BRIEF - Copy all data exactly. Skip pictures.

Extracted records:
------------------------------------------------
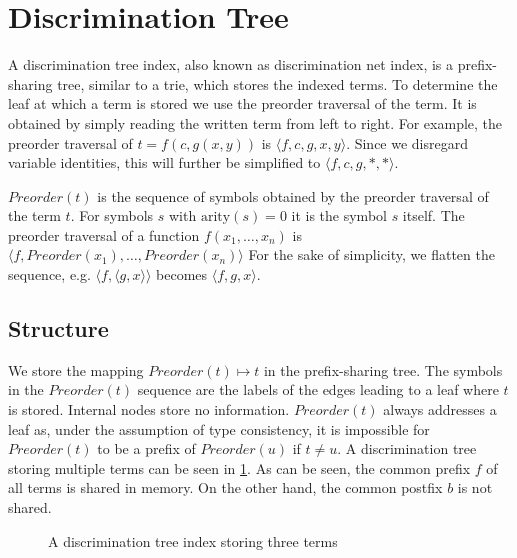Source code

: \section{Discrimination Tree}
A discrimination tree index, also known as discrimination net index, is a prefix-sharing tree, similar to a trie, which stores the indexed terms. To determine the leaf at which a term is stored we use the preorder traversal of the term. It is obtained by simply reading the written term from left to right. For example, the preorder traversal of $t = f(c,g(x,y))$ is $\langle f,c,g,x,y \rangle$. Since we disregard variable identities, this will further be simplified to $\langle f,c,g,*,* \rangle$.

\begin{defn}
  $Preorder(t)$ is the sequence of symbols obtained by the preorder traversal of the term $t$. For symbols $s$ with $\mathrm{arity}(s) = 0$ it is the symbol $s$ itself. The preorder traversal of a function $f(x_{1},\dots,x_{n})$ is $\langle f,Preorder(x_{1}),\dots,Preorder(x_{n}) \rangle$ For the sake of simplicity, we flatten the sequence, e.g. $\langle f,\langle g,x \rangle \rangle$ becomes $\langle f,g,x \rangle$.
\end{defn}

\subsection{Structure}
We store the mapping $Preorder(t) \mapsto t$ in the prefix-sharing tree. The symbols in the $Preorder(t)$ sequence are the labels of the edges leading to a leaf where $t$ is stored. Internal nodes store no information.
$Preorder(t)$ always addresses a leaf as, under the assumption of type consistency, it is impossible for $Preorder(t)$ to be a prefix of $Preorder(u)$ if $t \neq u$.
A discrimination tree storing multiple terms can be seen in \cref{discnet}. As can be seen, the common prefix $f$ of all terms is shared in memory. On the other hand, the common postfix $b$ is not shared.

\begin{figure}[h]
  \centering
{}
  \caption{A discrimination tree index storing three terms} \label{discnet}
\end{figure}


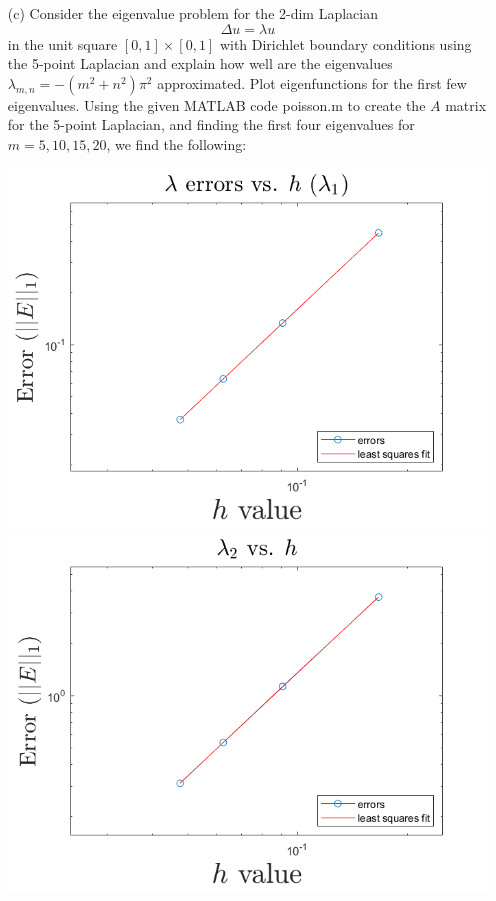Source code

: \documentclass{article}
\begin{document}
\begin{enumerate}
    \item[(c)] Consider the eigenvalue problem for the 2-dim Laplacian
    \[\Delta u = \lambda u\]
    in the unit square $[0,1] \times [0,1]$ with Dirichlet boundary conditions using the 5-point Laplacian and explain how well are the eigenvalues $\lambda_{m,n} = -(m^2 + n^2)\pi^2$ approximated. Plot eigenfunctions for the first few eigenvalues.
    \newline\newline
    Using the given MATLAB code poisson.m to create the $A$ matrix for the 5-point Laplacian, and finding the first four eigenvalues for $m=5,10,15,20$, we find the following:
    \begin{center}
        \includegraphics[scale = 0.4]{laplaceLam1.png}
        \includegraphics[scale = 0.4]{laplaceLam2.png}

\end{center}
\end{enumerate}
\end{document}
------------------------------------------------
WRITTEN SOLUTION -
Source code

: \section{Discrimination Tree}
A discrimination tree index, also known as discrimination net index, is a prefix-sharing tree, similar to a trie, which stores the indexed terms. To determine the leaf at which a term is stored we use the preorder traversal of the term. It is obtained by simply reading the written term from left to right. For example, the preorder traversal of $t = f(c,g(x,y))$ is $\langle f,c,g,x,y \rangle$. Since we disregard variable identities, this will further be simplified to $\langle f,c,g,*,* \rangle$.

\begin{defn}
  $Preorder(t)$ is the sequence of symbols obtained by the preorder traversal of the term $t$. For symbols $s$ with $\mathrm{arity}(s) = 0$ it is the symbol $s$ itself. The preorder traversal of a function $f(x_{1},\dots,x_{n})$ is $\langle f,Preorder(x_{1}),\dots,Preorder(x_{n}) \rangle$ For the sake of simplicity, we flatten the sequence, e.g. $\langle f,\langle g,x \rangle \rangle$ becomes $\langle f,g,x \rangle$.
\end{defn}

\subsection{Structure}
We store the mapping $Preorder(t) \mapsto t$ in the prefix-sharing tree. The symbols in the $Preorder(t)$ sequence are the labels of the edges leading to a leaf where $t$ is stored. Internal nodes store no information.
$Preorder(t)$ always addresses a leaf as, under the assumption of type consistency, it is impossible for $Preorder(t)$ to be a prefix of $Preorder(u)$ if $t \neq u$.
A discrimination tree storing multiple terms can be seen in \cref{discnet}. As can be seen, the common prefix $f$ of all terms is shared in memory. On the other hand, the common postfix $b$ is not shared.

\begin{figure}[h]
  \centering
{}
  \caption{A discrimination tree index storing three terms} \label{discnet}
\end{figure}


Source code

: \documentclass{article}
\begin{document}
\begin{enumerate}
    \item[(c)] Consider the eigenvalue problem for the 2-dim Laplacian
    \[\Delta u = \lambda u\]
    in the unit square $[0,1] \times [0,1]$ with Dirichlet boundary conditions using the 5-point Laplacian and explain how well are the eigenvalues $\lambda_{m,n} = -(m^2 + n^2)\pi^2$ approximated. Plot eigenfunctions for the first few eigenvalues.
    \newline\newline
    Using the given MATLAB code poisson.m to create the $A$ matrix for the 5-point Laplacian, and finding the first four eigenvalues for $m=5,10,15,20$, we find the following:
    \begin{center}
        \includegraphics[scale = 0.4]{laplaceLam1.png}
        \includegraphics[scale = 0.4]{laplaceLam2.png}

\end{center}
\end{enumerate}
\end{document}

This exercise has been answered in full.